How HD is real life?

But it wouldn't work like that,

We can notice the difference (if you look hard enough) if one pixel was a different colour, but you wouldn't notice 1 atom change colour.

Also you can't do it in terms of atoms, If you are looking at something very very far away you would be looking at so many compared to if you were just looking at your hand really close to your face.
 
In terms of what your eye can distinguish off the top of my head its somewhere around the equivalent of 6.5K pixels vertically (or it might have been horizontal with slightly less vertical).
 
Also you can't do it in terms of atoms, If you are looking at something very very far away you would be looking at so many compared to if you were just looking at your hand really close to your face.

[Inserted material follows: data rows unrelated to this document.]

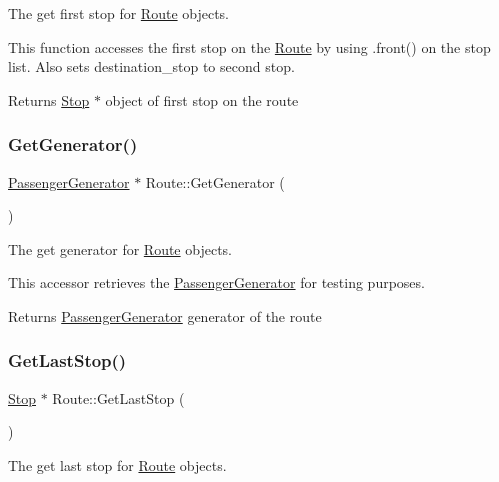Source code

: The get first stop for \hyperlink{classRoute}{Route} objects. 

This function accesses the first stop on the \hyperlink{classRoute}{Route} by using .front() on the stop list. Also sets destination\+\_\+stop to second stop.

\begin{DoxyReturn}{Returns}
\hyperlink{classStop}{Stop} $\ast$ object of first stop on the route 
\end{DoxyReturn}
\mbox{\label{classRoute_a31e5860f665b99829a69c3c7adcb465a}} 
\subsubsection{\texorpdfstring{Get\+Generator()}{GetGenerator()}}
{\footnotesize\ttfamily \hyperlink{classPassengerGenerator}{Passenger\+Generator} $\ast$ Route\+::\+Get\+Generator (\begin{DoxyParamCaption}{ }\end{DoxyParamCaption})}



The get generator for \hyperlink{classRoute}{Route} objects. 

This accessor retrieves the \hyperlink{classPassengerGenerator}{Passenger\+Generator} for testing purposes.

\begin{DoxyReturn}{Returns}
\hyperlink{classPassengerGenerator}{Passenger\+Generator} generator of the route 
\end{DoxyReturn}
\mbox{\label{classRoute_a1b48fed4a2d4095e1732dcd4c6f3a5a5}} 
\subsubsection{\texorpdfstring{Get\+Last\+Stop()}{GetLastStop()}}
{\footnotesize\ttfamily \hyperlink{classStop}{Stop} $\ast$ Route\+::\+Get\+Last\+Stop (\begin{DoxyParamCaption}{ }\end{DoxyParamCaption})}



The get last stop for \hyperlink{classRoute}{Route} objects.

Indeed, but let's say just on the computer screen itself, on the very surface, how many atoms would there roughly be? Would it be possible to distinguish this on just one layer?
 
Exactly, if you are talking about how many atoms there are on the 'skin' layer that you see on an average 22" monitor, god knows.
 
The amount of squared Planck lengths of the screen is the maximum possible resolution of reality corresponding to the screen.#

(3.457×10^34)^2 for 22"
 
Last edited:
No one takes into account the fact you are only really aware of so much beyond the center of your vision, perceived detail goes down and instead motion and light changes become more obvious, theres a lot more to vision that just the eye, the brain does a lot of post processing.
 
Based on the above data for the resolution of the human eye, let's try a "small" example first. Consider a view in front of you that is 90 degrees by 90 degrees, like looking through an open window at a scene. The number of pixels would be
90 degrees * 60 arc-minutes/degree * 1/0.3 * 90 * 60 * 1/0.3 = 324,000,000 pixels (324 megapixels).
At any one moment, you actually do not perceive that many pixels, but your eye moves around the scene to see all the detail you want. But the human eye really sees a larger field of view, close to 180 degrees. Let's be conservative and use 120 degrees for the field of view. Then we would see
120 * 120 * 60 * 60 / (0.3 * 0.3) = 576 megapixels
.
/thread
 
I suspect the answer is actually the technical specification of our eyes.

Or at least a vague approximation.

Bearing in mind if we move our field of view too quickly we do get ghosting and blur (which is why some optical illusions work so FPS is perhaps not the best way to put it since on a screen you can detect a faulty frame in

Also resolution, there's no pixels or visual defects, just blur when our eyes fail to focus as we only have a limited range we can resolve images clearly. You wouldn't list this as a Y by X resolution it would be in degrees of vision and distances a clear image can be received in.

Refocusing speed is something else which may be tricky to add in, switching from a focus on a tree 300m off to a piece of paper thrust under your nose is not instant.
 
If you can fit 1080 horizontal lines on a 16:9 monitor, how many atoms could you fit in the same space?

From some napkin maths, in a 22" screen at 16:9 you could fit somewhere in the region of 1.69*10^22 atoms in one layer on the surface of just the screen.
 
Our eyes don't really work in a comparable way to the resolution of a screen, but arknor's quote is reasonable stab in the dark for this sort of thing.
 
I only have 1 eye, which is tunnelled, and I wear a -26.5 lens. Something tells me that I see slightly less than 576MP :-) I do like the answer about HD eye though and the 576MP. I can appreciate BRD quality over DVD though and I have no problem seeing close-up.
 
Depends purely on your vision :p

(I felt like saying that after reading the thread title, didnt notice its about atoms).
 
The answer actually is:

No-body knows.


Squash it far enough and you'll get a black hole - God knows how dense those things REALLY are.
Though a 22" black hole other problems I imagine
 
so the question is how many atoms can you fit in the same space, and your answer is 576 mega pixels? :confused:

you can see a pixel but can you actually see an atom with your naked eyes?

anyway you know 1920x1080 is something like 2.96mega pixels

if the human eye in mega pixel terms is 576mega pixels you get the idea of what the "HD real life" resolution is for humans.